* [Data for review]

======

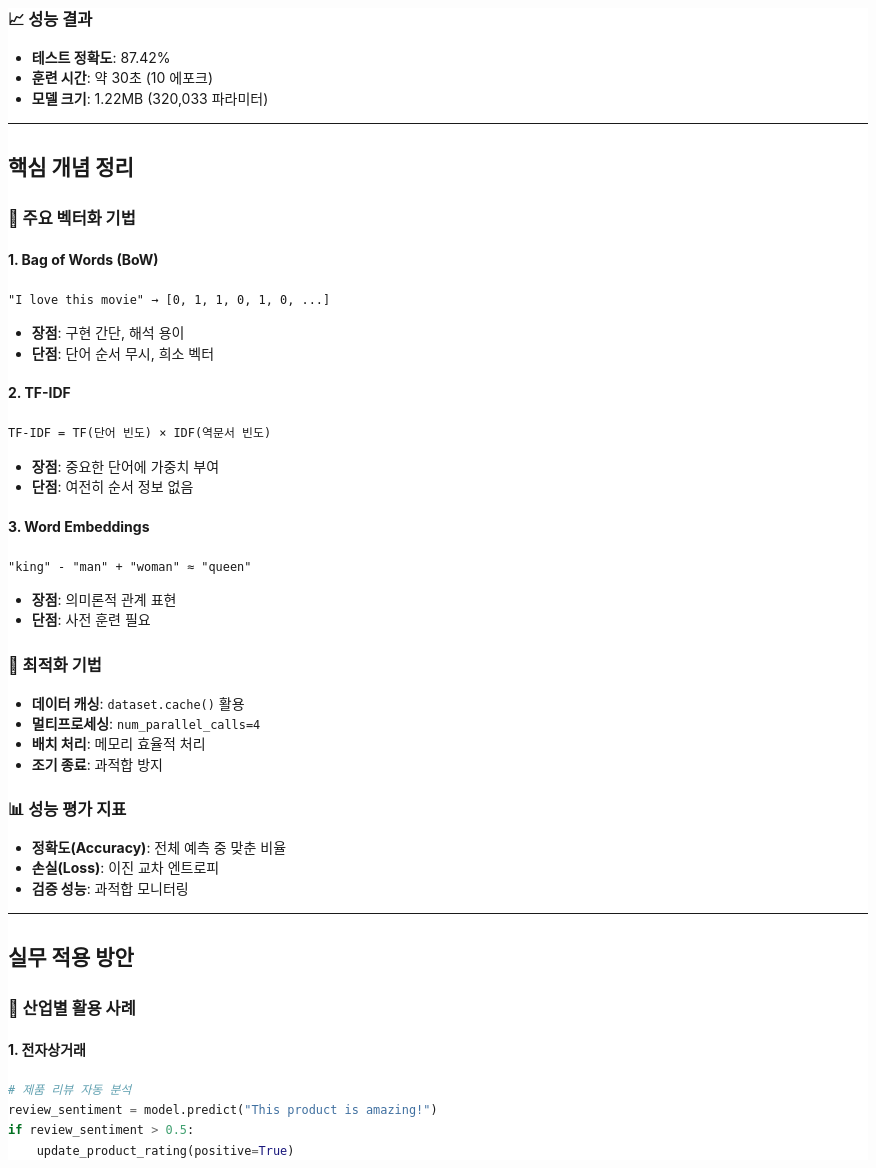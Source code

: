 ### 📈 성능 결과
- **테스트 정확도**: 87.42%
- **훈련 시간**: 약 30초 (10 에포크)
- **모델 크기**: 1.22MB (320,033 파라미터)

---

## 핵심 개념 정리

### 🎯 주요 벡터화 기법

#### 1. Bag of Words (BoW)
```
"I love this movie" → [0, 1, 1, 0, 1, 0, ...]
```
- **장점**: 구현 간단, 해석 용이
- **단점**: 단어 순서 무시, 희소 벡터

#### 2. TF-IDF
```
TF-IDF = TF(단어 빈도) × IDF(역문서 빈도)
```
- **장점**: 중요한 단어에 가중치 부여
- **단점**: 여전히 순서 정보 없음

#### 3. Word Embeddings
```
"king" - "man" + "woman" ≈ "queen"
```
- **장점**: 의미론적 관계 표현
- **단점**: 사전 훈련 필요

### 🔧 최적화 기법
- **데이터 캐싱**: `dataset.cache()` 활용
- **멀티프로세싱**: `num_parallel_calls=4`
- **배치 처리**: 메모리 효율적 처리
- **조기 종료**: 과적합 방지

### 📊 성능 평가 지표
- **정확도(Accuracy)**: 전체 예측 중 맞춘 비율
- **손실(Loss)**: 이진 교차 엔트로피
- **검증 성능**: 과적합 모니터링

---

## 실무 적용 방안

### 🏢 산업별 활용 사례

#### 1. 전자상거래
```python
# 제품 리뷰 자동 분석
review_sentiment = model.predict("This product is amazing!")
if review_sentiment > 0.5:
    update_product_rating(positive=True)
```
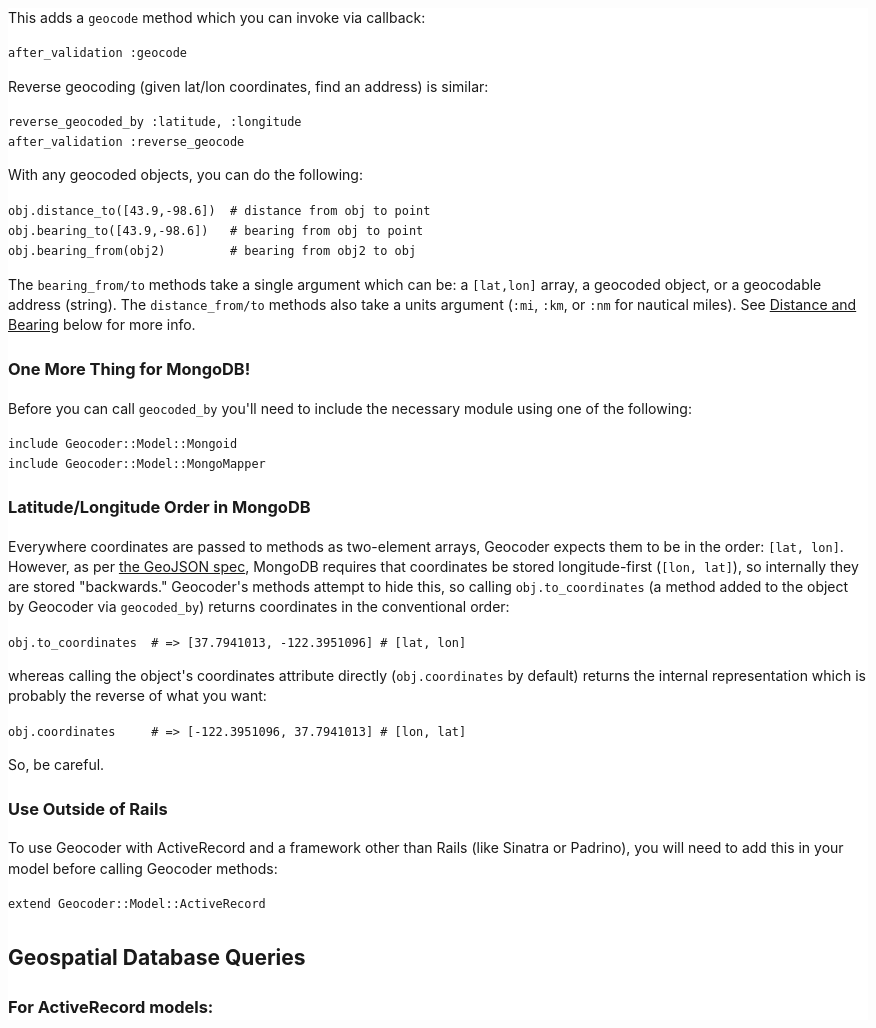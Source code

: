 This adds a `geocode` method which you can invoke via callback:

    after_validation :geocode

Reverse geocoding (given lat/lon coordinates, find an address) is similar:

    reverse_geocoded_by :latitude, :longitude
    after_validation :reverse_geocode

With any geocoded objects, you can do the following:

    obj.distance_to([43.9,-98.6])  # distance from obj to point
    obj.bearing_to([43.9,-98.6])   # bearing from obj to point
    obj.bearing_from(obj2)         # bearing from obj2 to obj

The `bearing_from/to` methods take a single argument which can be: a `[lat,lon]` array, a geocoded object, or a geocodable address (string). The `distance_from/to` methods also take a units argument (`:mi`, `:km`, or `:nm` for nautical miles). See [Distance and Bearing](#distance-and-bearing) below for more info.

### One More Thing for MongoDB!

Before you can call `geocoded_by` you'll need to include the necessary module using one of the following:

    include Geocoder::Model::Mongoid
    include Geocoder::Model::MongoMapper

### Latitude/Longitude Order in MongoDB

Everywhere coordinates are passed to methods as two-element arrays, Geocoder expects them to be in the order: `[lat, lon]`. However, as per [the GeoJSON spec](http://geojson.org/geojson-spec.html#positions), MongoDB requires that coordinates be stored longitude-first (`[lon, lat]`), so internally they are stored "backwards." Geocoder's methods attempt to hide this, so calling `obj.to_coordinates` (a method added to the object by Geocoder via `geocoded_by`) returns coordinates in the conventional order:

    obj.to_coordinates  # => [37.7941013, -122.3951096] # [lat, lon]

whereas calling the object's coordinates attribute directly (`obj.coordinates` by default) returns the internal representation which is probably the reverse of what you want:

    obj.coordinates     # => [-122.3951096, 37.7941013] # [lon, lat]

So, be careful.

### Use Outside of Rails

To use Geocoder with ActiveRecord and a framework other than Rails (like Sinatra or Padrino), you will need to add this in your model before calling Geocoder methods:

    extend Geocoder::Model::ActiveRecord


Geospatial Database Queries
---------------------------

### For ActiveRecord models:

======

Every line holding the word "ActiveRecord" should be copied out of the material.

* [Response to this task]
To use Geocoder with ActiveRecord and a framework other than Rails (like Sinatra or Padrino), you will need to add this in your model before calling Geocoder methods:
    extend Geocoder::Model::ActiveRecord
### For ActiveRecord models:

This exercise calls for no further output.